--- START ---
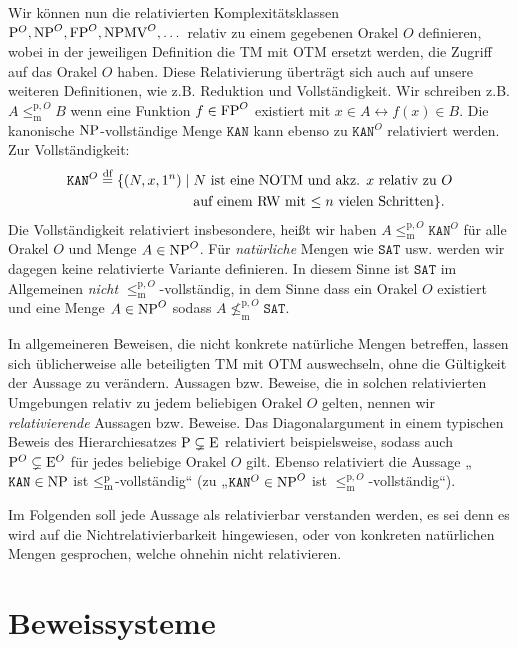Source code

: Wir können nun die relativierten Komplexitätsklassen $\P^O, \NP^O, \FP^O, \NPMV^O, \dots$ relativ zu einem gegebenen Orakel $O$ definieren, wobei in der jeweiligen Definition die TM mit OTM ersetzt werden, die Zugriff auf das Orakel $O$ haben.
Diese Relativierung überträgt sich auch auf unsere weiteren Definitionen, wie z.B. Reduktion und Vollständigkeit. Wir schreiben z.B. $A\leq_\mathrm{m}^{\mathrm{p},O} B$ wenn eine Funktion $f\in\FP^O$ existiert mit $x\in A \leftrightarrow f(x)\in B$.
Die kanonische $\NP$-vollständige Menge $\mathtt{KAN}$ kann ebenso zu $\mathtt{KAN}^O$ relativiert werden. Zur Vollständigkeit:
\[ \begin{split} \mathtt{KAN}^O \defeq \{ (N, x, 1^n) \mid {}&\text{$N$ ist eine NOTM und akz. $x$ relativ zu $O$}\\&\text{auf einem RW mit $\leq n$ vielen Schritten} \}. \end{split} \]
Die Vollständigkeit relativiert insbesondere, heißt wir haben $A\leq_\mathrm{m}^{\mathrm{p},O}\mathtt{KAN}^O$ für alle Orakel $O$ und Menge $A\in\NP^O$.
Für \emph{natürliche} Mengen wie $\mathtt{SAT}$ usw. werden wir dagegen keine relativierte Variante definieren. In diesem Sinne ist $\mathtt{SAT}$ im Allgemeinen \emph{nicht} $\leq_\mathrm{m}^{\mathrm{p},O}$-vollständig, in dem Sinne dass ein Orakel $O$ existiert und eine Menge $A\in\NP^O$ sodass $A\not\leq_\mathrm{m}^{\mathrm{p},O} \mathtt{SAT}$.

In allgemeineren Beweisen, die nicht konkrete natürliche Mengen betreffen, lassen sich üblicherweise alle beteiligten TM mit OTM auswechseln, ohne die Gültigkeit der Aussage zu verändern.
Aussagen bzw. Beweise, die in solchen relativierten Umgebungen relativ zu jedem beliebigen Orakel $O$ gelten, nennen wir \emph{relativierende} Aussagen bzw. Beweise.
Das Diagonalargument in einem typischen Beweis des Hierarchiesatzes $\P\subsetneq\mathrm{E}$ relativiert beispielsweise, sodass auch $\P^O\subsetneq\mathrm{E}^O$ für jedes beliebige Orakel $O$ gilt. 
Ebenso relativiert die Aussage „$\mathtt{KAN}\in\NP$ ist $\leqmp$-vollständig“ (zu „$\mathtt{KAN}^O\in\NP^O$ ist $\leq_\mathrm{m}^{\mathrm{p},O}$-vollständig“).

Im Folgenden soll jede Aussage als relativierbar verstanden werden, es sei denn es wird auf die Nichtrelativierbarkeit hingewiesen, oder von konkreten natürlichen Mengen gesprochen, welche ohnehin nicht relativieren.


\section{Beweissysteme}\label{sec:prelim-ps}

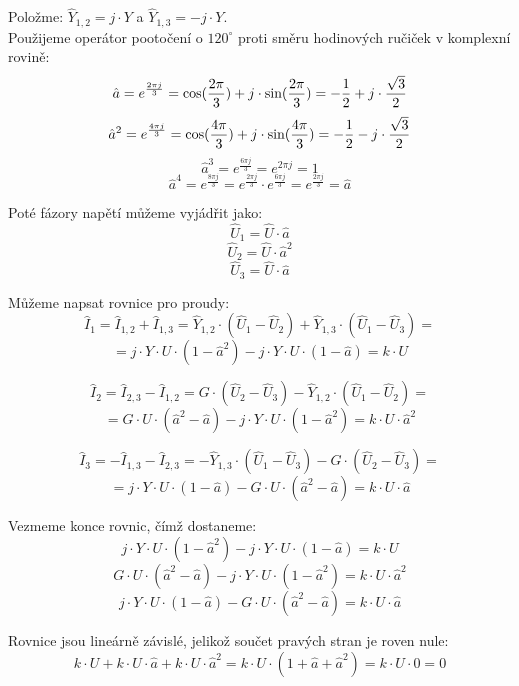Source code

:\documentclass{article}
\begin{document}
Položme: $\hat{Y}_{1,2} = j \cdot Y$ a $\hat{Y}_{1,3} = -j \cdot Y$.\\

Použijeme operátor pootočení o $120^\circ$ proti směru hodinových ručiček v komplexní rovině:
$$
    \hat{a} = e^{\frac{2 \pi j}{3}} = \textrm{cos}(\frac{2 \pi}{3}) + j \cdot \textrm{sin}(\frac{2 \pi}{3}) = -\frac{1}{2} + j \cdot \frac{\sqrt{3}}{2}
$$
$$
    \hat{a}^2 = e^{\frac{4 \pi j}{3}} = \textrm{cos}(\frac{4 \pi}{3}) + j \cdot \textrm{sin}(\frac{4 \pi}{3}) = -\frac{1}{2} - j \cdot \frac{\sqrt{3}}{2}
$$
$$
    \hat{a}^3 = e^{\frac{6 \pi j}{3}} = e^{2 \pi j} = 1
$$
$$
    \hat{a}^4 = e^{\frac{8 \pi j}{3}} = e^{\frac{2 \pi j}{3}} \cdot e^{\frac{6 \pi j}{3}} = e^{\frac{2 \pi j}{3}} = \hat{a}
$$

Poté fázory napětí můžeme vyjádřit jako:
$$
    \hat{U}_1 = \hat{U} \cdot \hat{a}
$$
$$
    \hat{U}_2 = \hat{U} \cdot \hat{a}^2
$$
$$
    \hat{U}_3 = \hat{U} \cdot \hat{a}
$$

Můžeme napsat rovnice pro proudy:
$$
    \hat{I}_1 = \hat{I}_{1,2} + \hat{I}_{1,3} = \hat{Y}_{1,2} \cdot \left( \hat{U}_1 - \hat{U}_2 \right) + \hat{Y}_{1,3} \cdot \left( \hat{U}_1 - \hat{U}_3 \right) =
$$
$$
    = j \cdot Y \cdot U \cdot \left( 1 - \hat{a}^2 \right) - j \cdot Y \cdot U \cdot \left( 1 - \hat{a} \right) = k \cdot U
$$

$$
    \hat{I}_2 = \hat{I}_{2,3} - \hat{I}_{1,2} = G \cdot \left( \hat{U}_2 - \hat{U}_3 \right) - \hat{Y}_{1,2} \cdot \left( \hat{U}_1 - \hat{U}_2 \right) =
$$
$$
    = G \cdot U \cdot \left( \hat{a}^2 - \hat{a} \right) - j \cdot Y \cdot U \cdot \left( 1 - \hat{a}^2 \right) = k \cdot U \cdot \hat{a}^2
$$

$$
    \hat{I}_3 = - \hat{I}_{1,3} - \hat{I}_{2,3} = - \hat{Y}_{1,3} \cdot \left( \hat{U}_1 - \hat{U}_3 \right) - G \cdot \left( \hat{U}_2 - \hat{U}_3 \right) =
$$
$$
    = j \cdot Y \cdot U \cdot \left( 1 - \hat{a} \right) - G \cdot U \cdot \left( \hat{a}^2 - \hat{a} \right) = k \cdot U \cdot \hat{a}
$$

Vezmeme konce rovnic, čímž dostaneme:
$$
    j \cdot Y \cdot U \cdot \left( 1 - \hat{a}^2 \right) - j \cdot Y \cdot U \cdot \left( 1 - \hat{a} \right) = k \cdot U
$$
$$
    G \cdot U \cdot \left( \hat{a}^2 - \hat{a} \right) - j \cdot Y \cdot U \cdot \left( 1 - \hat{a}^2 \right) = k \cdot U \cdot \hat{a}^2
$$
$$
    j \cdot Y \cdot U \cdot \left( 1 - \hat{a} \right) - G \cdot U \cdot \left( \hat{a}^2 - \hat{a} \right) = k \cdot U \cdot \hat{a}
$$

Rovnice jsou lineárně závislé, jelikož součet pravých stran je roven nule:
$$
    k \cdot U + k \cdot U \cdot \hat{a} + k \cdot U \cdot \hat{a}^2 = k \cdot U \cdot \left( 1 + \hat{a} + \hat{a}^2 \right) = k \cdot U \cdot 0 = 0
$$
\end{document}
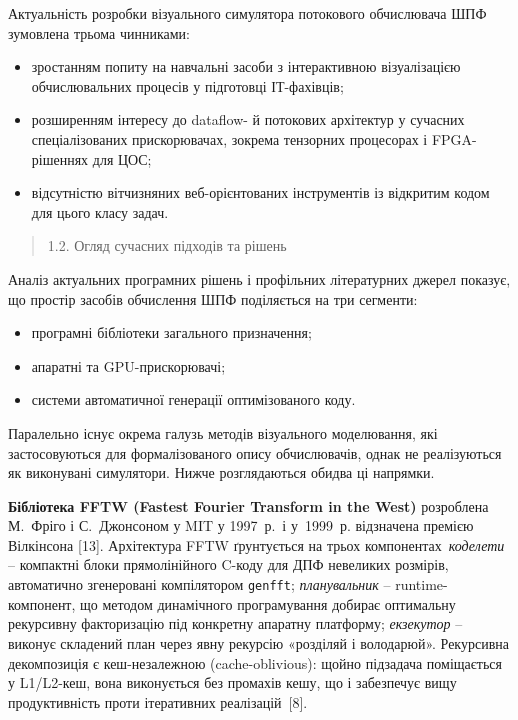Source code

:\documentclass[
]{article}
\begin{document}
Актуальність розробки візуального симулятора потокового обчислювача ШПФ
зумовлена трьома чинниками:

\begin{itemize}
\item
  зростанням попиту на навчальні засоби з інтерактивною візуалізацією
  обчислювальних процесів у підготовці ІТ-фахівців;
\item
  розширенням інтересу до dataflow- й потокових архітектур у сучасних
  спеціалізованих прискорювачах, зокрема тензорних процесорах і
  FPGA-рішеннях для ЦОС;
\item
  відсутністю вітчизняних веб-орієнтованих інструментів із відкритим
  кодом для цього класу задач.
\end{itemize}

\begin{quote}
\protect{}\label{ux43eux433ux43bux44fux434-ux441ux443ux447ux430ux441ux43dux438ux445-ux43fux456ux434ux445ux43eux434ux456ux432-ux442ux430-ux440ux456ux448ux435ux43dux44c}{}1.2.
Огляд сучасних підходів та рішень
\end{quote}

Аналіз актуальних програмних рішень і профільних літературних джерел
показує, що простір засобів обчислення ШПФ поділяється на три сегменти:

\begin{itemize}
\item
  програмні бібліотеки загального призначення;
\item
  апаратні та GPU-прискорювачі;
\item
  системи автоматичної генерації оптимізованого коду.
\end{itemize}

Паралельно існує окрема галузь методів візуального моделювання, які
застосовуються для формалізованого опису обчислювачів, однак не
реалізуються як виконувані симулятори. Нижче розглядаються обидва ці
напрямки.

\textbf{Бібліотека FFTW (Fastest Fourier Transform in the West)}
розроблена М.~Фріго і С.~Джонсоном у MIT у 1997~р.~і у~1999~р.
відзначена премією Вілкінсона {[}13{]}. Архітектура FFTW ґрунтується на
трьох компонентах~\emph{коделети} -- компактні блоки прямолінійного
C-коду для ДПФ невеликих розмірів, автоматично згенеровані компілятором
\texttt{genfft}; \emph{планувальник} -- runtime-компонент, що методом
динамічного програмування добирає оптимальну рекурсивну факторизацію під
конкретну апаратну платформу; \emph{екзекутор} -- виконує складений план
через явну рекурсію «розділяй і володарюй». Рекурсивна декомпозиція є
кеш-незалежною (cache-oblivious): щойно підзадача поміщається у
L1/L2-кеш, вона виконується без промахів кешу, що і забезпечує вищу
продуктивність проти ітеративних реалізацій~{[}8{]}.
\end{document}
--- END ---
■ **Task statement**
Write out exactly the lines above from the line with "Актуальність розробки візуального" through the line with "runtime-компонент, що методом", both of them included, and leave out all other lines.

■ **Response to this task**
Актуальність розробки візуального симулятора потокового обчислювача ШПФ
зумовлена трьома чинниками:

\begin{itemize}
\item
  зростанням попиту на навчальні засоби з інтерактивною візуалізацією
  обчислювальних процесів у підготовці ІТ-фахівців;
\item
  розширенням інтересу до dataflow- й потокових архітектур у сучасних
  спеціалізованих прискорювачах, зокрема тензорних процесорах і
  FPGA-рішеннях для ЦОС;
\item
  відсутністю вітчизняних веб-орієнтованих інструментів із відкритим
  кодом для цього класу задач.
\end{itemize}

\begin{quote}
\protect{}\label{ux43eux433ux43bux44fux434-ux441ux443ux447ux430ux441ux43dux438ux445-ux43fux456ux434ux445ux43eux434ux456ux432-ux442ux430-ux440ux456ux448ux435ux43dux44c}{}1.2.
Огляд сучасних підходів та рішень
\end{quote}

Аналіз актуальних програмних рішень і профільних літературних джерел
показує, що простір засобів обчислення ШПФ поділяється на три сегменти:

\begin{itemize}
\item
  програмні бібліотеки загального призначення;
\item
  апаратні та GPU-прискорювачі;
\item
  системи автоматичної генерації оптимізованого коду.
\end{itemize}

Паралельно існує окрема галузь методів візуального моделювання, які
застосовуються для формалізованого опису обчислювачів, однак не
реалізуються як виконувані симулятори. Нижче розглядаються обидва ці
напрямки.

\textbf{Бібліотека FFTW (Fastest Fourier Transform in the West)}
розроблена М.~Фріго і С.~Джонсоном у MIT у 1997~р.~і у~1999~р.
відзначена премією Вілкінсона {[}13{]}. Архітектура FFTW ґрунтується на
трьох компонентах~\emph{коделети} -- компактні блоки прямолінійного
C-коду для ДПФ невеликих розмірів, автоматично згенеровані компілятором
\texttt{genfft}; \emph{планувальник} -- runtime-компонент, що методом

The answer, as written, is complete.